▸ TASK BRIEF
Filter this material down to the lines that hold "helps", copying each one.

▸ MATERIAL SUPPLIED
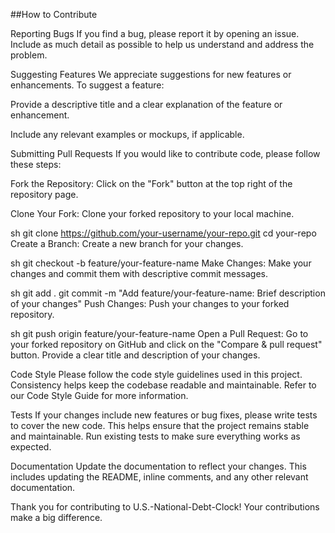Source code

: 
##How to Contribute

Reporting Bugs
If you find a bug, please report it by opening an issue. Include as much detail as possible to help us understand and address the problem.

Suggesting Features
We appreciate suggestions for new features or enhancements. To suggest a feature:

Provide a descriptive title and a clear explanation of the feature or enhancement.

Include any relevant examples or mockups, if applicable.

Submitting Pull Requests
If you would like to contribute code, please follow these steps:

Fork the Repository: Click on the "Fork" button at the top right of the repository page.

Clone Your Fork: Clone your forked repository to your local machine.

sh
git clone https://github.com/your-username/your-repo.git
cd your-repo
Create a Branch: Create a new branch for your changes.

sh
git checkout -b feature/your-feature-name
Make Changes: Make your changes and commit them with descriptive commit messages.

sh
git add .
git commit -m "Add feature/your-feature-name: Brief description of your changes"
Push Changes: Push your changes to your forked repository.

sh
git push origin feature/your-feature-name
Open a Pull Request: Go to your forked repository on GitHub and click on the "Compare & pull request" button. Provide a clear title and description of your changes.

Code Style
Please follow the code style guidelines used in this project. Consistency helps keep the codebase readable and maintainable. Refer to our Code Style Guide for more information.

Tests
If your changes include new features or bug fixes, please write tests to cover the new code. This helps ensure that the project remains stable and maintainable. Run existing tests to make sure everything works as expected.

Documentation
Update the documentation to reflect your changes. This includes updating the README, inline comments, and any other relevant documentation.

Thank you for contributing to U.S.-National-Debt-Clock! Your contributions make a big difference.
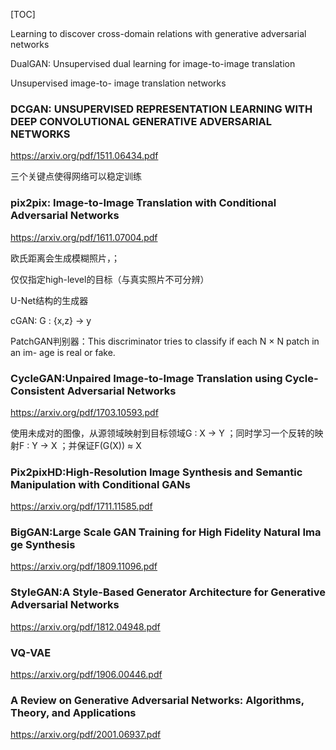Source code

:

[TOC]



Learning to discover cross-domain relations with generative adversarial networks

DualGAN: Unsupervised dual learning for image-to-image translation 

Unsupervised image-to- image translation networks

### DCGAN: UNSUPERVISED REPRESENTATION LEARNING WITH DEEP CONVOLUTIONAL GENERATIVE ADVERSARIAL NETWORKS

https://arxiv.org/pdf/1511.06434.pdf	

三个关键点使得网络可以稳定训练



### pix2pix: Image-to-Image Translation with Conditional Adversarial Networks

 <https://arxiv.org/pdf/1611.07004.pdf>



欧氏距离会生成模糊照片，；

仅仅指定high-level的目标（与真实照片不可分辨）

U-Net结构的生成器

cGAN:  G : {x,z} → y 



PatchGAN判别器：This discriminator tries to classify if each N × N patch in an im- age is real or fake.  



### CycleGAN:Unpaired Image-to-Image Translation using Cycle-Consistent Adversarial Networks

<https://arxiv.org/pdf/1703.10593.pdf>

使用未成对的图像，从源领域映射到目标领域G : X → Y ；同时学习一个反转的映射F : Y → X  ；并保证F(G(X)) ≈ X 



### Pix2pixHD:High-Resolution Image Synthesis and Semantic Manipulation with Conditional GANs

<https://arxiv.org/pdf/1711.11585.pdf>



### BigGAN:Large Scale GAN Training for High Fidelity Natural Image Synthesis

<https://arxiv.org/pdf/1809.11096.pdf>



### StyleGAN:A Style-Based Generator Architecture for Generative Adversarial Networks

<https://arxiv.org/pdf/1812.04948.pdf>



### VQ-VAE 

https://arxiv.org/pdf/1906.00446.pdf



### A Review on Generative Adversarial Networks: Algorithms, Theory, and Applications

<https://arxiv.org/pdf/2001.06937.pdf>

▸ ANSWER SPACE
Please follow the code style guidelines used in this project. Consistency helps keep the codebase readable and maintainable. Refer to our Code Style Guide for more information.
If your changes include new features or bug fixes, please write tests to cover the new code. This helps ensure that the project remains stable and maintainable. Run existing tests to make sure everything works as expected.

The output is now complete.